Does this answer your question? I might have misunderstood your question.

2.   (tan²x) / (1 + sec x)   =   sec x + 1      Let's test whether this is true when  x = 0 .

(tan²x) / (1 + 1/cosx)   =   1/cosx + 1

(tan²0) / (1 + 1/cos0)   =   1/cos0 + 1

(0²) / (1 + 1/1)   =   1/1 + 1

0  =  2       This is false, so this equation is not true for all values of  x  and so it is not an indentity.

If you want to find the solutions to the equation, we can try to find them.

(tan²x) / (1 + sec x)   =   sec x + 1       Multiply both sides by  (1 + sec x)

tan²x   =   (sec x + 1)(1 + sec x)

tan²x  =  sec x + sec²x + 1 + sec x

tan²x  =  sec²x + 2sec x + 1                Rewrite  tan  and  sec  in terms of  sin  and  cos.
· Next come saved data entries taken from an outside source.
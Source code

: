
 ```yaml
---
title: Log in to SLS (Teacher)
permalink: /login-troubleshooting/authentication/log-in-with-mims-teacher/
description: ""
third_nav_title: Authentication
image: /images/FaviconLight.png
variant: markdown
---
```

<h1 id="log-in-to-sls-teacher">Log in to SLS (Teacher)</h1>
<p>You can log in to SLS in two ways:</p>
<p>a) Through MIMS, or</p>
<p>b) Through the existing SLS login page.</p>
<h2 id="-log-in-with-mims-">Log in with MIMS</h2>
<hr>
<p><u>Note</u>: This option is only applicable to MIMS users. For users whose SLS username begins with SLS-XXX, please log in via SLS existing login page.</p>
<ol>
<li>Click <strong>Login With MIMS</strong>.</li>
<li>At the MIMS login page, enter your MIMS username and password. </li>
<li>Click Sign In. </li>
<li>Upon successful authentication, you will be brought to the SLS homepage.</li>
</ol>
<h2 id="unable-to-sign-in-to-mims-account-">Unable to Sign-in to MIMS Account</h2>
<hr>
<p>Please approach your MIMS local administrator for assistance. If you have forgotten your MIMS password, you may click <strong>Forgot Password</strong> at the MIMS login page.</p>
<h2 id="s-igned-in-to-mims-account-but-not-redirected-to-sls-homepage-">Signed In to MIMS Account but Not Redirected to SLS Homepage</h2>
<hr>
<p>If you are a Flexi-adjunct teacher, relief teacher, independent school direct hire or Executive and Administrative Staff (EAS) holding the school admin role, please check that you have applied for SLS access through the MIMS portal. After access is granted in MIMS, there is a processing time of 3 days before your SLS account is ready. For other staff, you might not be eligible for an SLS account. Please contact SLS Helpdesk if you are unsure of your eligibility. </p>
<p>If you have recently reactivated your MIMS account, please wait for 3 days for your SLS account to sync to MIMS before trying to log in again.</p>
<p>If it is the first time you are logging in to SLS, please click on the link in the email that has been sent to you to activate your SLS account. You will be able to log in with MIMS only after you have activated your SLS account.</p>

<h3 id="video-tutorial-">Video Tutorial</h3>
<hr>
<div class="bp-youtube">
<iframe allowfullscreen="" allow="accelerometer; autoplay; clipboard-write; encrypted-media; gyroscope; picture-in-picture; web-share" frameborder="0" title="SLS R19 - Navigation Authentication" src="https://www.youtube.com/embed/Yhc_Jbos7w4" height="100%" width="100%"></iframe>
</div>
sin²x / cos²x  =  1/cos²x + 2/cos x  +  1        Multiply through by  cos²x

sin²x  =  1 + 2cos x + cos²x                 Subtract  sin²x  from both sides.

0  =  1 + 2cos x + cos²x - sin²x           Substitute  1 - cos²x  in for  sin²x

0  =  1 + 2cos x + cos²x - (1 - cos²x)

0  =  1 + 2cos x + cos²x - 1 + cos²x

0  =  2cos x + 2cos²x         Divide through by  2 .

0  =  cos x + cos²x             Factor  cos x  out of both terms.

0  =  cos x(1 + cos x)         Set each factor equal to zero.

cos x  =  0      or      1 + cos x  =  0

However, neither of these can be true.

If cos x  =  0  then  sec x  is undefined and the original equation is undefined.

If  cos x  =  -1  then  1 + sec x  =  1 - 1  =  0  and the original equation is undefined.

So this equation has no solutions.